For we will need to load in a dataset that has world cities and their coordinates. This information is found in the world.cities
dataset from the maps
package.
cities_world <- world.cities
The world.cities dataset has many cities in addition to the world capitals, so let’s use the code below to filter the dataset to just include the world capitals.
cities_world <- cities_world %>%
filter(capital == 1)
If you hover your mouse over the cities_world
object in your Environment pane you will see that it is a data.frame object. In order to use it to extract values from a raster we will need to convert it to a simple features data frame. We can do this by using the st_as_sf()
function from the sf
package. This function is easy to use - all we need to do is give it the object to convert and then tell the function where name of the columns that have the longitude and latitude data. Run the code below and then confirm that your cities_world_sf
is in fact an sf data frame.
cities_world_sf <- cities_world %>%
st_as_sf(coords = c("long", "lat"))
Now that we have an sf object with the world capitals, let’s use the raster::extract()

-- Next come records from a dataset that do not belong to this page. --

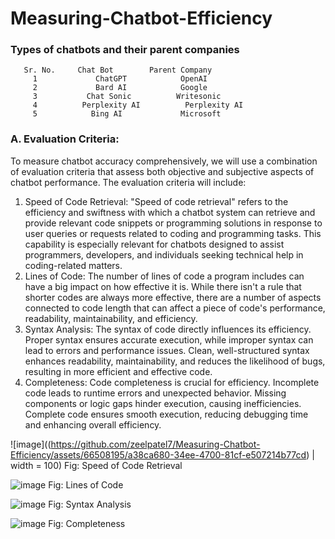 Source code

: # Measuring-Chatbot-Efficiency

### Types of chatbots and their parent companies
       Sr. No. 	   Chat Bot	       Parent Company
         1	           ChatGPT	          OpenAI
         2	           Bard AI	          Google
         3	         Chat Sonic	         Writesonic
         4	        Perplexity AI	       Perplexity AI
         5	          Bing AI	          Microsoft
 

### A. Evaluation Criteria:

To measure chatbot accuracy comprehensively, we will use a combination of evaluation criteria that assess both objective and subjective aspects of chatbot performance. The evaluation criteria will include:

1.	Speed of Code Retrieval:
"Speed of code retrieval" refers to the efficiency and swiftness with which a chatbot system can retrieve and provide relevant code snippets or programming solutions in response to user queries or requests related to coding and programming tasks. This capability is especially relevant for chatbots designed to assist programmers, developers, and individuals seeking technical help in coding-related matters.
2.	Lines of Code: 
The number of lines of code a program includes can have a big impact on how effective it is. While there isn't a rule that shorter codes are always more effective, there are a number of aspects connected to code length that can affect a piece of code's performance, readability, maintainability, and efficiency.
3.	Syntax Analysis:
The syntax of code directly influences its efficiency. Proper syntax ensures accurate execution, while improper syntax can lead to errors and performance issues. Clean, well-structured syntax enhances readability, maintainability, and reduces the likelihood of bugs, resulting in more efficient and effective code.
4.	Completeness: 
Code completeness is crucial for efficiency. Incomplete code leads to runtime errors and unexpected behavior. Missing components or logic gaps hinder execution, causing inefficiencies. Complete code ensures smooth execution, reducing debugging time and enhancing overall efficiency.


![image]((https://github.com/zeelpatel7/Measuring-Chatbot-Efficiency/assets/66508195/a38ca680-34ee-4700-81cf-e507214b77cd) | width = 100)
Fig: Speed of Code Retrieval 

![image](https://github.com/zeelpatel7/Measuring-Chatbot-Efficiency/assets/66508195/36d8b9ec-2e2d-434a-a00c-7e3f2a3a9be3)
Fig: Lines of Code

![image](https://github.com/zeelpatel7/Measuring-Chatbot-Efficiency/assets/66508195/10e61909-a842-4cb6-bbc6-f48c0a7b5fcd)
Fig: Syntax Analysis

![image](https://github.com/zeelpatel7/Measuring-Chatbot-Efficiency/assets/66508195/07e995a1-ea28-4b94-bc43-705daf5f2f7d)
Fig: Completeness






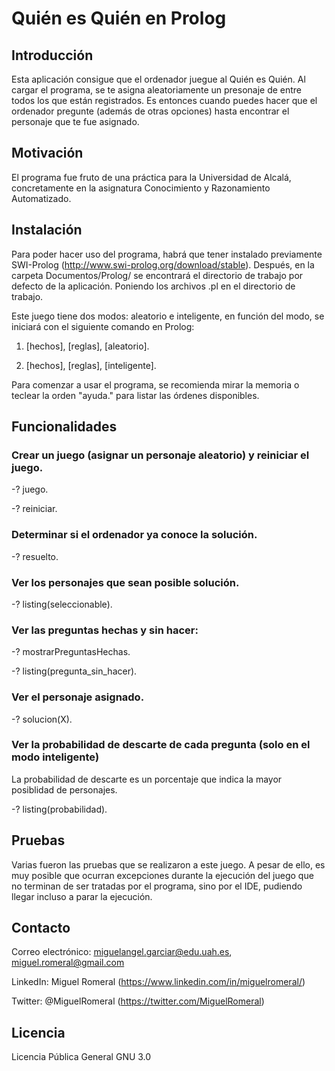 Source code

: # Quién es Quién en Prolog

## Introducción

Esta aplicación consigue que el ordenador juegue al Quién es Quién. Al cargar el programa, se te asigna aleatoriamente un presonaje de entre todos los que están registrados. Es entonces cuando puedes hacer que el ordenador pregunte (además de otras opciones) hasta encontrar el personaje que te fue asignado.

## Motivación

El programa fue fruto de una práctica para la Universidad de Alcalá, concretamente en la asignatura Conocimiento y Razonamiento Automatizado.

## Instalación

Para poder hacer uso del programa, habrá que tener instalado previamente SWI-Prolog (http://www.swi-prolog.org/download/stable). Después, en la carpeta Documentos/Prolog/ se encontrará el directorio de trabajo por defecto de la aplicación. Poniendo los archivos .pl en el directorio de trabajo.

Este juego tiene dos modos: aleatorio e inteligente, en función del modo, se iniciará con el siguiente comando en Prolog:

1) [hechos], [reglas], [aleatorio].

2) [hechos], [reglas], [inteligente].

Para comenzar a usar el programa, se recomienda mirar la memoria o teclear la orden "ayuda." para listar las órdenes disponibles.

## Funcionalidades

### Crear un juego (asignar un personaje aleatorio) y reiniciar el juego.

-? juego.

-? reiniciar.

### Determinar si el ordenador ya conoce la solución.

-? resuelto.

### Ver los personajes que sean posible solución.

-? listing(seleccionable).

### Ver las preguntas hechas y sin hacer:

-? mostrarPreguntasHechas.

-? listing(pregunta_sin_hacer).

### Ver el personaje asignado.

-? solucion(X).

### Ver la probabilidad de descarte de cada pregunta (solo en el modo inteligente)

La probabilidad de descarte es un porcentaje que indica la mayor posiblidad de personajes.

-? listing(probabilidad).

## Pruebas

Varias fueron las pruebas que se realizaron a este juego. A pesar de ello, es muy posible que ocurran excepciones durante la ejecución del juego que no terminan de ser tratadas por el programa, sino por el IDE, pudiendo llegar incluso a parar la ejecución.

## Contacto

Correo electrónico: miguelangel.garciar@edu.uah.es, miguel.romeral@gmail.com

LinkedIn: Miguel Romeral (https://www.linkedin.com/in/miguelromeral/)

Twitter: @MiguelRomeral (https://twitter.com/MiguelRomeral)

## Licencia

Licencia Pública General GNU 3.0

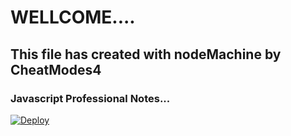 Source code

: # WELLCOME....
## This file has created with nodeMachine by CheatModes4
### Javascript Professional Notes...

[![Deploy](https://vercel.com/button)](https://rroderickk.github.io/professional) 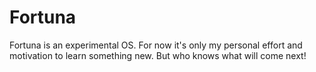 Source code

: # Fortuna
Fortuna is an experimental OS. 
For now it's only my personal effort and motivation to learn something new. But who knows what will come next!
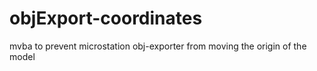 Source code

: # objExport-coordinates
mvba to prevent microstation obj-exporter from moving the origin of the model
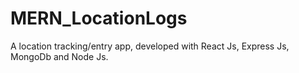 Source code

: # MERN_LocationLogs
A location tracking/entry app, developed with React Js, Express Js, MongoDb and Node Js.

function to extract the elevations at each of those locations.
The extract()
function takes the raster to use as the first argument and it takes the spatial object that has the locations of interest as the second argument. Note that in the code below, we are going to add these extracted elevations as a new column called elev__m
to our cities_world_sf
object.
cities_world_sf$elev__m <- raster::extract(raster_world_elev, cities_world_sf)
Now that you’ve run the code, take a look at the cities_world_sf
object to confirm that you extracted the elevations you wanted. Note that some of the cities will have NA
values (this is because the resolution of our elevation raster is fairly low and thus some cities near the coast fell on pixels that have NA
values in the land elevation raster).
Note that there are a number of other features/functionality that you can implement when extracting raster data. For example, you can extract all the values within a buffer (radius) of each point, you can extract values along a lines feature, etc. We won’t cover those approaches today, but you can always ask me how to do this if you are interested and/or you can find great examples in the book Geocomputation with R or elsewhere online.
You will often want to clip (crop) a raster to a specified area. For instance you might want to take the global elevation raster that we’ve been using and clip it to just the United States. To clip (crop) a raster you will need to specify bounds to clip to.
We generally do this by first masking the raster (using mask()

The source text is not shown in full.